TASK MATERIAL Block Start

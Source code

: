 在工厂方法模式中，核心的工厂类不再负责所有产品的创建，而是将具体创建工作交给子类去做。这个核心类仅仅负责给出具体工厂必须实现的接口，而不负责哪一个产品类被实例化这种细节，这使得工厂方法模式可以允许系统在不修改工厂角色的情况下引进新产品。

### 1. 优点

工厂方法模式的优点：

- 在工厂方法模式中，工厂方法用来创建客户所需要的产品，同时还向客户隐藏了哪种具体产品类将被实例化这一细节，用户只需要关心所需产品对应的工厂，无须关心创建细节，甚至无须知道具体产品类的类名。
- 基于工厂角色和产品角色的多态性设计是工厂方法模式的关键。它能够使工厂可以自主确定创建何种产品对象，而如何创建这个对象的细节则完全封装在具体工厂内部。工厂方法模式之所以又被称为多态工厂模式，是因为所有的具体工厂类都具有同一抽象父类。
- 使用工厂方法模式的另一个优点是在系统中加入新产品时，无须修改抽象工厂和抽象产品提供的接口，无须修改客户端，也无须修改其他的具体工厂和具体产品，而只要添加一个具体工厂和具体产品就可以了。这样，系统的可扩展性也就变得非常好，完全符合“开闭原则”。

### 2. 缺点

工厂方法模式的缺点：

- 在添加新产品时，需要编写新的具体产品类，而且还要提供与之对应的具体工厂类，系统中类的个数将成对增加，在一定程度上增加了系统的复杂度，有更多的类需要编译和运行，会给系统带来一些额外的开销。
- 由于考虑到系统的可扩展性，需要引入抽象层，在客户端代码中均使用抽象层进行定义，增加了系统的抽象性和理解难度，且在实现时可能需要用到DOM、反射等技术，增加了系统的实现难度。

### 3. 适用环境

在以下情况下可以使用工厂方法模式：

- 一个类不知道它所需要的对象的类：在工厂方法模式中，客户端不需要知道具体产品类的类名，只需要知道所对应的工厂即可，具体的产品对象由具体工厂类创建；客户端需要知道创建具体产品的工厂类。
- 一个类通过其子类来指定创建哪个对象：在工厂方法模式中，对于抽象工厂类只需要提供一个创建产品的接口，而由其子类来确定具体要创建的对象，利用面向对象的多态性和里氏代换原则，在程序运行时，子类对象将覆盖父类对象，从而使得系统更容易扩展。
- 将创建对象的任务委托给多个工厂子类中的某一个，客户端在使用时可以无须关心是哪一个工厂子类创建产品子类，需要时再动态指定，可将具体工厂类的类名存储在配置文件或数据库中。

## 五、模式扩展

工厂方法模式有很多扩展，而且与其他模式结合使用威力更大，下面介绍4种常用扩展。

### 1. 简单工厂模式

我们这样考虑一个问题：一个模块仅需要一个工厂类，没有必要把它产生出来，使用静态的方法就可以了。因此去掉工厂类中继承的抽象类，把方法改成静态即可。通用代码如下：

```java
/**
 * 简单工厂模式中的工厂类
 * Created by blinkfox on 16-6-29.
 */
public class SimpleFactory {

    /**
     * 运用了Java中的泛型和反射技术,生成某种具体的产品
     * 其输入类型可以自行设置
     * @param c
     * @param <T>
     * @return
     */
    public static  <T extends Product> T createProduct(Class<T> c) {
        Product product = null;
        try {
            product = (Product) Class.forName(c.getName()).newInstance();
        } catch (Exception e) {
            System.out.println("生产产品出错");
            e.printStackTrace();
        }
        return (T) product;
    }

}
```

TASK MATERIAL Block End

AIM OF THE TASK
Where a line contains the word "在工厂方法模式中", copy that line from the listing above.

EXERCISE SOLUTION
: 在工厂方法模式中，核心的工厂类不再负责所有产品的创建，而是将具体创建工作交给子类去做。这个核心类仅仅负责给出具体工厂必须实现的接口，而不负责哪一个产品类被实例化这种细节，这使得工厂方法模式可以允许系统在不修改工厂角色的情况下引进新产品。
- 在工厂方法模式中，工厂方法用来创建客户所需要的产品，同时还向客户隐藏了哪种具体产品类将被实例化这一细节，用户只需要关心所需产品对应的工厂，无须关心创建细节，甚至无须知道具体产品类的类名。
- 一个类不知道它所需要的对象的类：在工厂方法模式中，客户端不需要知道具体产品类的类名，只需要知道所对应的工厂即可，具体的产品对象由具体工厂类创建；客户端需要知道创建具体产品的工厂类。
- 一个类通过其子类来指定创建哪个对象：在工厂方法模式中，对于抽象工厂类只需要提供一个创建产品的接口，而由其子类来确定具体要创建的对象，利用面向对象的多态性和里氏代换原则，在程序运行时，子类对象将覆盖父类对象，从而使得系统更容易扩展。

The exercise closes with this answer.